Collected data:
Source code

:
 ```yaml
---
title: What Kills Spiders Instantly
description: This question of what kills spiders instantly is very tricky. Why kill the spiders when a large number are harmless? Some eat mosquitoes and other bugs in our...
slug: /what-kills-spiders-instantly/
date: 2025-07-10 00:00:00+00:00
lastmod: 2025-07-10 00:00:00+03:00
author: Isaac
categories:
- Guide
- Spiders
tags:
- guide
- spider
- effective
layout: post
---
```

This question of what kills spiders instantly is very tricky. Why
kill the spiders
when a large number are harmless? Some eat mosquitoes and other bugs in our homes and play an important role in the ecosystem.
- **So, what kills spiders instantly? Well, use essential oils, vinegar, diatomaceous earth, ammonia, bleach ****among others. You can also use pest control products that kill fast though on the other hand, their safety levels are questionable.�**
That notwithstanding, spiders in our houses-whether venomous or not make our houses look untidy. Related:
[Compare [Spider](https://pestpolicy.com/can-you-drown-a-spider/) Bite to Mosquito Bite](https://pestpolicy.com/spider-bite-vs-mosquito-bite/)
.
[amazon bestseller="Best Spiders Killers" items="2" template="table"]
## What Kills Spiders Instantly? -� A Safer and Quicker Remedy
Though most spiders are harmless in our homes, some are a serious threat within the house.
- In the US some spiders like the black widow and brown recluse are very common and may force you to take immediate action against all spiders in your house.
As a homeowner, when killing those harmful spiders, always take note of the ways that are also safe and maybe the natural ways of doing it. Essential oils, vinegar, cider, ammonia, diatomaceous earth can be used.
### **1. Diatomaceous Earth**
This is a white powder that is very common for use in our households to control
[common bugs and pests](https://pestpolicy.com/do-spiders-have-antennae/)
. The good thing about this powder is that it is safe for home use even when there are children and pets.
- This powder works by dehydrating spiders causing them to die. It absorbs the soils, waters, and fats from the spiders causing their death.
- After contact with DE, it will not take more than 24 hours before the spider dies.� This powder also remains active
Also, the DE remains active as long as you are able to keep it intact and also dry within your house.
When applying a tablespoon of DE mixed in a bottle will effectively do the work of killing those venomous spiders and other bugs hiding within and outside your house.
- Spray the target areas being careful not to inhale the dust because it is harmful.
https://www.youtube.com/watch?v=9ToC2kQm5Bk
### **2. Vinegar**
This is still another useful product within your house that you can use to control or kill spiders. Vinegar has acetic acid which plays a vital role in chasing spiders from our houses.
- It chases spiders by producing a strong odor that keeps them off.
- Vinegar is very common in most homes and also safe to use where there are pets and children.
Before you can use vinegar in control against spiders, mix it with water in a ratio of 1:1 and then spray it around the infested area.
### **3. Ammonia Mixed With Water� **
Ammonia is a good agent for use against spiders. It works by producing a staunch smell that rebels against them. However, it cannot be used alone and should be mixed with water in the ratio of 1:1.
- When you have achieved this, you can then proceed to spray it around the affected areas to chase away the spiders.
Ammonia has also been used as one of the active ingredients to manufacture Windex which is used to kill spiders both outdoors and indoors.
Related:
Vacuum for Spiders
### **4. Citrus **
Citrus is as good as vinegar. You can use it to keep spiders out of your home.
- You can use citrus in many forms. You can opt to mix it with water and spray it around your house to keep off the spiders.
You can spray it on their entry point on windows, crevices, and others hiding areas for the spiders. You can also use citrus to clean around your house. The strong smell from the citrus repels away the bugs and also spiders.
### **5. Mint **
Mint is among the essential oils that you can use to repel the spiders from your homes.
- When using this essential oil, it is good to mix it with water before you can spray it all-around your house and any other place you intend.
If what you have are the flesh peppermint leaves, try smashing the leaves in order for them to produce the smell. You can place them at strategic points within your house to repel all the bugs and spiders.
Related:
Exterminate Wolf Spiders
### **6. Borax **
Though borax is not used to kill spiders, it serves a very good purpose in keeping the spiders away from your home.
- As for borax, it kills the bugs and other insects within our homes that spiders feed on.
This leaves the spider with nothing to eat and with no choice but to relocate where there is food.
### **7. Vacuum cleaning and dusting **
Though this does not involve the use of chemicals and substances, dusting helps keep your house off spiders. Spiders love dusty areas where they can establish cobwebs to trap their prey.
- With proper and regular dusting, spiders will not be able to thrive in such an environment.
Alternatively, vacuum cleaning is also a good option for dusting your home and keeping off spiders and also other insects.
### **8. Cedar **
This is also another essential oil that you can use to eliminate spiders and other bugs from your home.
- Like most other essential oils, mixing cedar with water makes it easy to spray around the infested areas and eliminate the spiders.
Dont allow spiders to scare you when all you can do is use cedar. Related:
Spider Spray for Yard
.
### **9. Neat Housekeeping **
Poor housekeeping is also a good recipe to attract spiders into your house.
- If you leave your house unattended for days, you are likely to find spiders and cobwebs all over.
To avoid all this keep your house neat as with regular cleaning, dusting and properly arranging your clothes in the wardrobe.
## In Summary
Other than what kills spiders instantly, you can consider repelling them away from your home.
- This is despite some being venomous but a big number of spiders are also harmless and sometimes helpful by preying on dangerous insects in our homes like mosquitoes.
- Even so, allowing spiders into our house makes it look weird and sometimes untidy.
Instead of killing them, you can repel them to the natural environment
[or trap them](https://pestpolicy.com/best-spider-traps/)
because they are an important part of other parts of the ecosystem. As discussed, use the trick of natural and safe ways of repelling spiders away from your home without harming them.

---

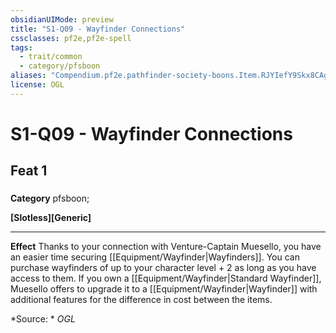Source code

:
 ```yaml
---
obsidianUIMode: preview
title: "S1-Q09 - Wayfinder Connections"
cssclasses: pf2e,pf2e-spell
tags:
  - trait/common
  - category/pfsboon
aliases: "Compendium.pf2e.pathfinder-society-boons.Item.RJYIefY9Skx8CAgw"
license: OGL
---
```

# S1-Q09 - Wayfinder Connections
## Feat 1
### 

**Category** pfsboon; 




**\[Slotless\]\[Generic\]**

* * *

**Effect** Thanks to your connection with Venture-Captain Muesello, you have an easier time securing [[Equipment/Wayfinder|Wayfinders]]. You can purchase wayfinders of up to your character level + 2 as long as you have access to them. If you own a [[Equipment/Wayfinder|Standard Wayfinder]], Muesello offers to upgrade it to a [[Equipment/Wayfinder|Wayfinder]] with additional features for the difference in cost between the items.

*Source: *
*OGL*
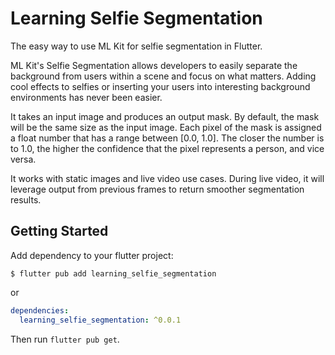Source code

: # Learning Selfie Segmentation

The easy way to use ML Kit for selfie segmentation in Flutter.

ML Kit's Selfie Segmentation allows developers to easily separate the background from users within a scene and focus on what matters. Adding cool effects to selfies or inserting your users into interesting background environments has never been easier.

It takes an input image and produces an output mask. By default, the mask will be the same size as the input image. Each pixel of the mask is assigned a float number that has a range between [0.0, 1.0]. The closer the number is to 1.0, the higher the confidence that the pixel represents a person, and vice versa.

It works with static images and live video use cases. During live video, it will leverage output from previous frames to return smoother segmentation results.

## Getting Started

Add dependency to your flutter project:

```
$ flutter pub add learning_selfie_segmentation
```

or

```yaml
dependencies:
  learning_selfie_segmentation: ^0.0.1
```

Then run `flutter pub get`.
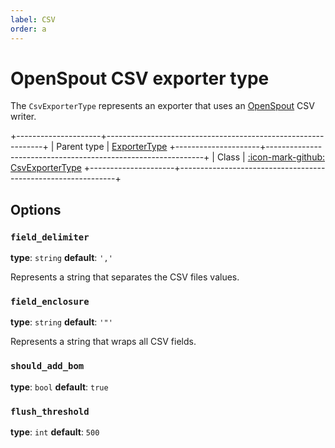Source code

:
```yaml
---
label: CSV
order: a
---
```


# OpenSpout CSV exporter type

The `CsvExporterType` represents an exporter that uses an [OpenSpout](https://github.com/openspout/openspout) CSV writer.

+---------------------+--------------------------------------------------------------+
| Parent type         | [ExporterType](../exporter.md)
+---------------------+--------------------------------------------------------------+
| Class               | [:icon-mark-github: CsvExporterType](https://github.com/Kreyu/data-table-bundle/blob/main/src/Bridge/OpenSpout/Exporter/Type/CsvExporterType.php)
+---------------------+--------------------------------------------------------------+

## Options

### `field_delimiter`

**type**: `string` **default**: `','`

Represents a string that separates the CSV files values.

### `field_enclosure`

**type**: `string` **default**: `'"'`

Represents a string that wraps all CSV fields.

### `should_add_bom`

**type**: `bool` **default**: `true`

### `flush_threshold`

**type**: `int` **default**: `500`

* TASK OBJECTIVE
Copy out the lines above that hold the string "easier".

* WRITTEN REPLY
**Effect** Thanks to your connection with Venture-Captain Muesello, you have an easier time securing [[Equipment/Wayfinder|Wayfinders]]. You can purchase wayfinders of up to your character level + 2 as long as you have access to them. If you own a [[Equipment/Wayfinder|Standard Wayfinder]], Muesello offers to upgrade it to a [[Equipment/Wayfinder|Wayfinder]] with additional features for the difference in cost between the items.
ML Kit's Selfie Segmentation allows developers to easily separate the background from users within a scene and focus on what matters. Adding cool effects to selfies or inserting your users into interesting background environments has never been easier.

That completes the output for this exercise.